Dataset entries below:

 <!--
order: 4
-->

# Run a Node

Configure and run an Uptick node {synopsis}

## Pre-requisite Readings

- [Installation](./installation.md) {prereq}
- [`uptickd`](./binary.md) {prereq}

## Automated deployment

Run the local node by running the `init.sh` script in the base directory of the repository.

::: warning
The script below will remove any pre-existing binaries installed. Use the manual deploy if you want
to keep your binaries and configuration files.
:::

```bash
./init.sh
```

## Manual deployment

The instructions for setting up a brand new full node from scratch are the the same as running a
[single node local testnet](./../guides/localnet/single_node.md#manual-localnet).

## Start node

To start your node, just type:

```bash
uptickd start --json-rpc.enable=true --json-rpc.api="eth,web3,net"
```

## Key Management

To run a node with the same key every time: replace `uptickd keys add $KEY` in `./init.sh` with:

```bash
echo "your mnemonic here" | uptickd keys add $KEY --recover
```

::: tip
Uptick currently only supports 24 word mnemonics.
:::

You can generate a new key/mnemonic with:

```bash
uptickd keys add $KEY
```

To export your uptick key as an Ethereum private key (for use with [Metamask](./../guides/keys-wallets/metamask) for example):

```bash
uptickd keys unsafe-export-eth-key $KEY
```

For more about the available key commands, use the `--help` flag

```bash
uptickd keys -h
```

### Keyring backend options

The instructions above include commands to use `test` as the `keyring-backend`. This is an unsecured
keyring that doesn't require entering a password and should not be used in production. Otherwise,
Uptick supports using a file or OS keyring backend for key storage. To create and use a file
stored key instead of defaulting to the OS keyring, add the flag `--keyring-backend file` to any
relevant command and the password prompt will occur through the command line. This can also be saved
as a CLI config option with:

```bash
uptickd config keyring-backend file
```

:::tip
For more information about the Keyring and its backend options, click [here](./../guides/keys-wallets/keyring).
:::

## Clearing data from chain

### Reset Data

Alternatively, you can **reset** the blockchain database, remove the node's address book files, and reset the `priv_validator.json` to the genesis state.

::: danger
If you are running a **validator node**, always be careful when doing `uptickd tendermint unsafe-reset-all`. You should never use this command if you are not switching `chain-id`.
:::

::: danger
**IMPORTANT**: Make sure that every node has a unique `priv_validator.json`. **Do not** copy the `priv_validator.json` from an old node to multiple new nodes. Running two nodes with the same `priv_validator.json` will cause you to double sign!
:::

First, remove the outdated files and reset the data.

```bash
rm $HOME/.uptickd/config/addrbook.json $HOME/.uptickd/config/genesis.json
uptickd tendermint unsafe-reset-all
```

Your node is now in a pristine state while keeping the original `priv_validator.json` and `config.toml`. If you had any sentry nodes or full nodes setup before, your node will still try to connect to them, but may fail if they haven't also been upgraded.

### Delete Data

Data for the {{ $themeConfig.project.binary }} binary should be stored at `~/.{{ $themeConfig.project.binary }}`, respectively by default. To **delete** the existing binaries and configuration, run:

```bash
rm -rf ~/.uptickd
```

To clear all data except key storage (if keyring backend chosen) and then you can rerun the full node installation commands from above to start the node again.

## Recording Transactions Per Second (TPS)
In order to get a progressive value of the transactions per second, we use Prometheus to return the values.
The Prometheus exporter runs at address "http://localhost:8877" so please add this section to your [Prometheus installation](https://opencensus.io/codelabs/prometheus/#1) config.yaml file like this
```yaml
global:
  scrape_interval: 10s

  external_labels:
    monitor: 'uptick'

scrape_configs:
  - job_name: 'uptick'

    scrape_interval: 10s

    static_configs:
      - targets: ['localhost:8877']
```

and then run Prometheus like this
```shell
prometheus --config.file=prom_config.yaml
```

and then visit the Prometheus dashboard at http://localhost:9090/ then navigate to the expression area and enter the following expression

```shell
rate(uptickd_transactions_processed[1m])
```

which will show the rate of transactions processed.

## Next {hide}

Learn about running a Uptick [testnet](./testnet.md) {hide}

End of Dataset entries.

Exercise details
Copy all the entries verbatim.

Expected output
 <!--
order: 4
-->

# Run a Node

Configure and run an Uptick node {synopsis}

## Pre-requisite Readings

- [Installation](./installation.md) {prereq}
- [`uptickd`](./binary.md) {prereq}

## Automated deployment

Run the local node by running the `init.sh` script in the base directory of the repository.

::: warning
The script below will remove any pre-existing binaries installed. Use the manual deploy if you want
to keep your binaries and configuration files.
:::

```bash
./init.sh
```

## Manual deployment

The instructions for setting up a brand new full node from scratch are the the same as running a
[single node local testnet](./../guides/localnet/single_node.md#manual-localnet).

## Start node

To start your node, just type:

```bash
uptickd start --json-rpc.enable=true --json-rpc.api="eth,web3,net"
```

## Key Management

To run a node with the same key every time: replace `uptickd keys add $KEY` in `./init.sh` with:

```bash
echo "your mnemonic here" | uptickd keys add $KEY --recover
```

::: tip
Uptick currently only supports 24 word mnemonics.
:::

You can generate a new key/mnemonic with:

```bash
uptickd keys add $KEY
```

To export your uptick key as an Ethereum private key (for use with [Metamask](./../guides/keys-wallets/metamask) for example):

```bash
uptickd keys unsafe-export-eth-key $KEY
```

For more about the available key commands, use the `--help` flag

```bash
uptickd keys -h
```

### Keyring backend options

The instructions above include commands to use `test` as the `keyring-backend`. This is an unsecured
keyring that doesn't require entering a password and should not be used in production. Otherwise,
Uptick supports using a file or OS keyring backend for key storage. To create and use a file
stored key instead of defaulting to the OS keyring, add the flag `--keyring-backend file` to any
relevant command and the password prompt will occur through the command line. This can also be saved
as a CLI config option with:

```bash
uptickd config keyring-backend file
```

:::tip
For more information about the Keyring and its backend options, click [here](./../guides/keys-wallets/keyring).
:::

## Clearing data from chain

### Reset Data

Alternatively, you can **reset** the blockchain database, remove the node's address book files, and reset the `priv_validator.json` to the genesis state.

::: danger
If you are running a **validator node**, always be careful when doing `uptickd tendermint unsafe-reset-all`. You should never use this command if you are not switching `chain-id`.
:::

::: danger
**IMPORTANT**: Make sure that every node has a unique `priv_validator.json`. **Do not** copy the `priv_validator.json` from an old node to multiple new nodes. Running two nodes with the same `priv_validator.json` will cause you to double sign!
:::

First, remove the outdated files and reset the data.

```bash
rm $HOME/.uptickd/config/addrbook.json $HOME/.uptickd/config/genesis.json
uptickd tendermint unsafe-reset-all
```

Your node is now in a pristine state while keeping the original `priv_validator.json` and `config.toml`. If you had any sentry nodes or full nodes setup before, your node will still try to connect to them, but may fail if they haven't also been upgraded.

### Delete Data

Data for the {{ $themeConfig.project.binary }} binary should be stored at `~/.{{ $themeConfig.project.binary }}`, respectively by default. To **delete** the existing binaries and configuration, run:

```bash
rm -rf ~/.uptickd
```

To clear all data except key storage (if keyring backend chosen) and then you can rerun the full node installation commands from above to start the node again.

## Recording Transactions Per Second (TPS)
In order to get a progressive value of the transactions per second, we use Prometheus to return the values.
The Prometheus exporter runs at address "http://localhost:8877" so please add this section to your [Prometheus installation](https://opencensus.io/codelabs/prometheus/#1) config.yaml file like this
```yaml
global:
  scrape_interval: 10s

  external_labels:
    monitor: 'uptick'

scrape_configs:
  - job_name: 'uptick'

    scrape_interval: 10s

    static_configs:
      - targets: ['localhost:8877']
```

and then run Prometheus like this
```shell
prometheus --config.file=prom_config.yaml
```

and then visit the Prometheus dashboard at http://localhost:9090/ then navigate to the expression area and enter the following expression

```shell
rate(uptickd_transactions_processed[1m])
```

which will show the rate of transactions processed.

## Next {hide}

Learn about running a Uptick [testnet](./testnet.md) {hide}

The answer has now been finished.